The _Labrador_, 4,737 tons, launched from the famous shipyard of Harland & Wolff, Belfast, in 1891, has also been a successful and popular ship. She combines in her construction a number of the latest improvements, and has attained a high rate of speed, with large cargo capacity and a moderate consumption of fuel. Until the arrival of the _Canada_, in October, 1896, the _Labrador_ held the record for the fastest voyage from Moville to Rimouski—6 days, 8 hours. In August, 1895, she made the voyage from land to land in 4 days, 16 hours. In May, 1894, she averaged 365 knots a day, equal to fifteen knots an hour, her best day’s run being 375 knots, which was regarded as great work considering the small amount of fuel consumed. In December of that year she made the run from Moville to Halifax in 6 days, 12 hours.
Up to this point, however, the business ability and enterprise of the Dominion Company had not been rewarded with financial success. For years they had to contend with the general depression of trade, the keen competition of other lines, and ruinous rates of freight. In the autumn of 1894 the managers resigned, and the entire fleet of vessels was sold to Messrs. Richards, Mills & Co., of Liverpool, at a great sacrifice. The Montreal agency remains as heretofore with Messrs. D. Torrance & Co., and under the new management the line seems to have entered upon a career of prosperity.
The casualties on the St. Lawrence route to steamers of this line have been numerous, but with a comparatively small loss of life. The foundering of the _Vicksburg_, from collision with ice, in 1875, was the most disastrous, involving the loss of forty-seven lives of passengers and crew—including the captain—and a large number of cattle. The _Ottawa_ went ashore about fifty miles below Quebec in 1889 and became a total wreck. The _Idaho_ was wrecked on Anticosti in 1890; the _Montreal_, on the island of Belle Isle in 1889. The _Texas_ went ashore on Cape Race in a fog and became a total wreck. In September, 1895, the _Mariposa_, a beautiful twin-screw chartered steamer of 5,000 tons, was stranded at Point Amour in the Straits of Belle Isle and became a total wreck, but the passengers and crew were all saved.

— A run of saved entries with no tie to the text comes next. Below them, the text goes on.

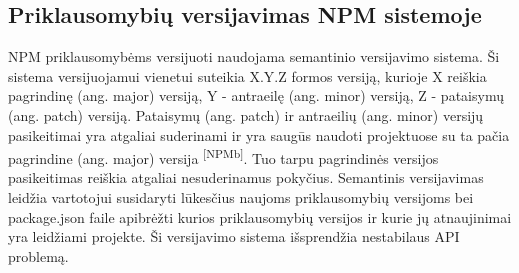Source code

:\subsection{Priklausomybių versijavimas NPM sistemoje}

NPM priklausomybėms versijuoti naudojama semantinio versijavimo sistema. Ši sistema versijuojamui vienetui
suteikia X.Y.Z formos versiją, kurioje X reiškia pagrindinę (ang. major) versiją, Y - antraeilę (ang. minor) versiją,
Z - pataisymų (ang. patch) versiją. Pataisymų (ang. patch) ir antraeilių (ang. minor) versijų pasikeitimai yra atgaliai suderinami
ir yra saugūs naudoti projektuose su ta pačia pagrindine (ang. major) versija \textsuperscript{[NPMb]}.
Tuo tarpu pagrindinės versijos pasikeitimas reiškia atgaliai nesuderinamus pokyčius.
Semantinis versijavimas leidžia vartotojui susidaryti lūkesčius naujoms priklausomybių versijoms bei
package.json faile apibrėžti kurios priklausomybių versijos ir kurie jų atnaujinimai yra leidžiami projekte.
Ši versijavimo sistema išsprendžia nestabilaus API problemą. %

It very soon became apparent that the new management of the Dominion Line was bent on a new departure. They lost no time in discarding the smaller boats and replacing them with large and powerful freight steamers having also limited accommodation for passengers. Of this type were the _Angloman_[34] and the _Scotsman_. The latter is a fine twin-screw ship of colossal strength, 6,040 tons register, with a carrying capacity of from 9,000 to 10,000 tons of cargo, and an average speed at sea of twelve to thirteen knots. In September, 1895, in addition to a large general cargo, the _Scotsman_ left Montreal with the largest shipment of live stock that ever left this port, consisting of 1,050 head of cattle, 2,000 sheep, and 47 horses, all of which were landed safely in Liverpool. But the latest addition to the fleet is in advance of the _Scotsman_. The _Canada_, which sailed on her first voyage from Liverpool on October 1st, 1896, is a type of ocean steamer new to the St. Lawrence, and is designed to meet present requirements by combining in one vessel the essential features of a first-class passenger ship with so large a freight-carrying capacity as to make her practically independent of subsidies. The _Canada_ is a twin-screw steamer 515 feet long, 58 feet beam, and 35 feet 6 inches moulded depth. Her gross tonnage is about 9,000 tons. Her triple expansion engines are calculated to develop 7,000 horse-power with a steam boiler pressure of 175 pounds. Her staterooms are perhaps the finest feature of the ship—equal to any on the ocean ferry. Her maiden voyage was a stormy one, but it easily surpassed all previous records from Liverpool to Quebec. On her second trip she left Liverpool at 5 p. m. on October 29th, and reached Rimouski on November 4th, at 11.40 p. m., thus making the voyage in 6 days, 11 hours and 40 minutes, and to Quebec in 6 days, 23 hours, 30 minutes. Her average speed on this voyage was about 16 knots an hour, and her best day’s run, 416 knots, equal to 17⅓ knots an hour.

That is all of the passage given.